In the records that follow, find the line with "## autopost"; from there, retype every line exactly through the line with "client's user info.", which also belongs to the answer.

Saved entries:
= Beginning of Section =

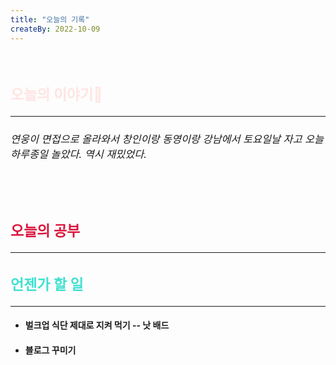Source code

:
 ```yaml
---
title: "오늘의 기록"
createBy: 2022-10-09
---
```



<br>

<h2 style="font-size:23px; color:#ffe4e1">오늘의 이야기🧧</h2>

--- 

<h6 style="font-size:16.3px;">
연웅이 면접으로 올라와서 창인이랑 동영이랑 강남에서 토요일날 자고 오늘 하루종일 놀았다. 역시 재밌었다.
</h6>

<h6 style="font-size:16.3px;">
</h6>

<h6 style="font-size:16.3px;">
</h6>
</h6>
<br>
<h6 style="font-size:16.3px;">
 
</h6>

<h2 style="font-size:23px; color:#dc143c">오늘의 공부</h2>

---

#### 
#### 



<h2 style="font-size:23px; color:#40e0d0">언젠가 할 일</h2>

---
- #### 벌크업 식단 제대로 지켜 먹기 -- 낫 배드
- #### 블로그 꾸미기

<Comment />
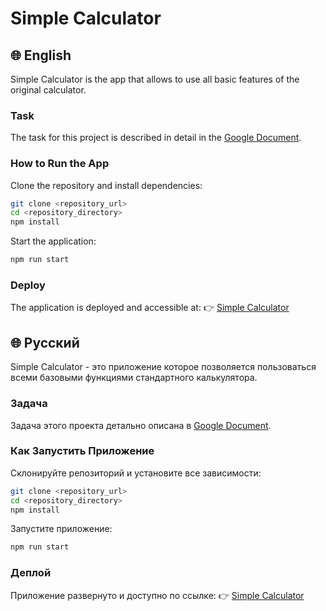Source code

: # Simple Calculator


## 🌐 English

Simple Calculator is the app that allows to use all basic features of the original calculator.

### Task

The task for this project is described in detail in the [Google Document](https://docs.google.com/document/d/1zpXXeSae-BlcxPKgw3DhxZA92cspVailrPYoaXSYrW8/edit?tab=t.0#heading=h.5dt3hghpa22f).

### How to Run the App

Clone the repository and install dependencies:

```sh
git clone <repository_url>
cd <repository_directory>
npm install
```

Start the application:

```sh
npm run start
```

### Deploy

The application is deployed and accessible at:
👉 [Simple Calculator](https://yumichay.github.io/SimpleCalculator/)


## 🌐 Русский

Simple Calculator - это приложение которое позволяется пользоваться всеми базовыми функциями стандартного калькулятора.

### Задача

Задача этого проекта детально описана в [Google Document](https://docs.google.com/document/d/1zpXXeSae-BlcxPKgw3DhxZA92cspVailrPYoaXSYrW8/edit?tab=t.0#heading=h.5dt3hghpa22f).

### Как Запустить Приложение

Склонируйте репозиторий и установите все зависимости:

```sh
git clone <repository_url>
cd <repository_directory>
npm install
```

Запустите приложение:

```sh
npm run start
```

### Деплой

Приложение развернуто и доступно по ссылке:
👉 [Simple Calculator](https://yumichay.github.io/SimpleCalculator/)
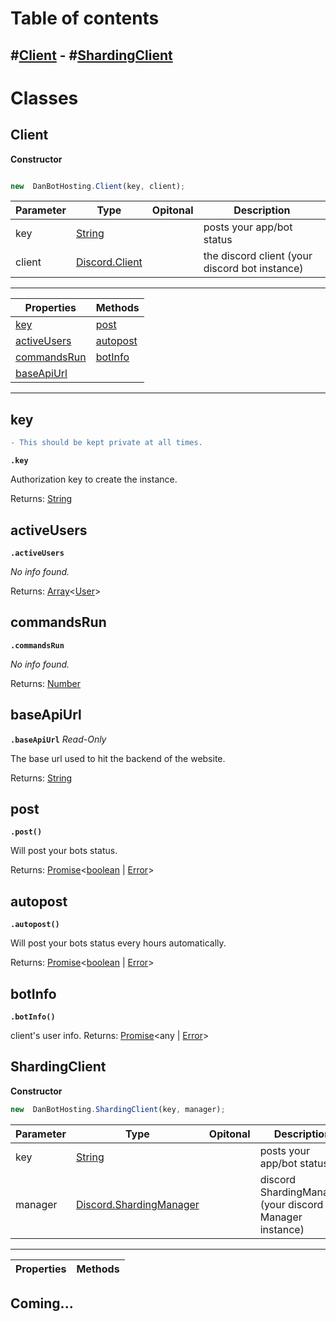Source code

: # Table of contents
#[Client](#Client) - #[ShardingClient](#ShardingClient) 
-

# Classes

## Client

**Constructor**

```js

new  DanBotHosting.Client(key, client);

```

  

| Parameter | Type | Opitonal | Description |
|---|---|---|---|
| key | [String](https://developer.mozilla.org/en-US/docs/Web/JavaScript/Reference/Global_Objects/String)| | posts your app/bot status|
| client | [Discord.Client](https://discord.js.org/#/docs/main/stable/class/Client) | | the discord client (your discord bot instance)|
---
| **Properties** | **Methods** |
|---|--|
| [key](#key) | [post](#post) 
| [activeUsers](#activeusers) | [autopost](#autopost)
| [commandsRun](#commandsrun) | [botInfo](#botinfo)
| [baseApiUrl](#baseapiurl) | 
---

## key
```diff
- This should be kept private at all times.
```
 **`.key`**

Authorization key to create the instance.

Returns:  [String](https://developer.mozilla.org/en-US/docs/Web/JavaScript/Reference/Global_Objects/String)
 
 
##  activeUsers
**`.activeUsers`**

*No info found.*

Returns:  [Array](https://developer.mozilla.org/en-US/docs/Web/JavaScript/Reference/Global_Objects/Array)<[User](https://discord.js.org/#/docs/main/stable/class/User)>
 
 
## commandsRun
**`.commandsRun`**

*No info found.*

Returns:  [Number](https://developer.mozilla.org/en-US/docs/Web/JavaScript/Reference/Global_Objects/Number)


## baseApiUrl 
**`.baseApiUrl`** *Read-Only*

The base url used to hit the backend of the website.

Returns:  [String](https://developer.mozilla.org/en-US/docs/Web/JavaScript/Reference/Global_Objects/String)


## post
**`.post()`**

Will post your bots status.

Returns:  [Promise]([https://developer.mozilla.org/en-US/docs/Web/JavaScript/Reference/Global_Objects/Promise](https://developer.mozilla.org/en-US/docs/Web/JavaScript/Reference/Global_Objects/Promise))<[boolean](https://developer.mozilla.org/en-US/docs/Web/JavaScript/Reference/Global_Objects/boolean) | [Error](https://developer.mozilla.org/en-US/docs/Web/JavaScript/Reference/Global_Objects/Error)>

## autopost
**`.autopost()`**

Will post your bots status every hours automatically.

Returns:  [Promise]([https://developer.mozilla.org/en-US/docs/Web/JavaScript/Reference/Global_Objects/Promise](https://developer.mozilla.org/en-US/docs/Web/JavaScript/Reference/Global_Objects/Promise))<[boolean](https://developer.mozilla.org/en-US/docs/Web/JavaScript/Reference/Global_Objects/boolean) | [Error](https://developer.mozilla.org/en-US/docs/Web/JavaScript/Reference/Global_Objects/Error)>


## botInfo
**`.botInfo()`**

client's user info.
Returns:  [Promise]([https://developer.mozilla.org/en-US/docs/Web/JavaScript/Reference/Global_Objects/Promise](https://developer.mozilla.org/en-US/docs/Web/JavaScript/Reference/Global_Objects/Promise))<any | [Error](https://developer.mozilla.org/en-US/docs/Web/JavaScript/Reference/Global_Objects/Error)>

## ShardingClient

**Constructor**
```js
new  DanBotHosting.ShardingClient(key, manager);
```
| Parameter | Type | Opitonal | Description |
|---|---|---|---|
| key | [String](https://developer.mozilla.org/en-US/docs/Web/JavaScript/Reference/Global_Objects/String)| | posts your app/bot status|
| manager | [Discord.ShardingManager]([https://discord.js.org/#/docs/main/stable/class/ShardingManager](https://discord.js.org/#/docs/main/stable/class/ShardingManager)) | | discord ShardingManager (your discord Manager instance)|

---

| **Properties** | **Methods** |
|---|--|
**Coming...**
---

= End of Section =

SOLUTION TO THIS TASK:
## autopost
**`.autopost()`**

Will post your bots status every hours automatically.

Returns:  [Promise]([https://developer.mozilla.org/en-US/docs/Web/JavaScript/Reference/Global_Objects/Promise](https://developer.mozilla.org/en-US/docs/Web/JavaScript/Reference/Global_Objects/Promise))<[boolean](https://developer.mozilla.org/en-US/docs/Web/JavaScript/Reference/Global_Objects/boolean) | [Error](https://developer.mozilla.org/en-US/docs/Web/JavaScript/Reference/Global_Objects/Error)>


## botInfo
**`.botInfo()`**

client's user info.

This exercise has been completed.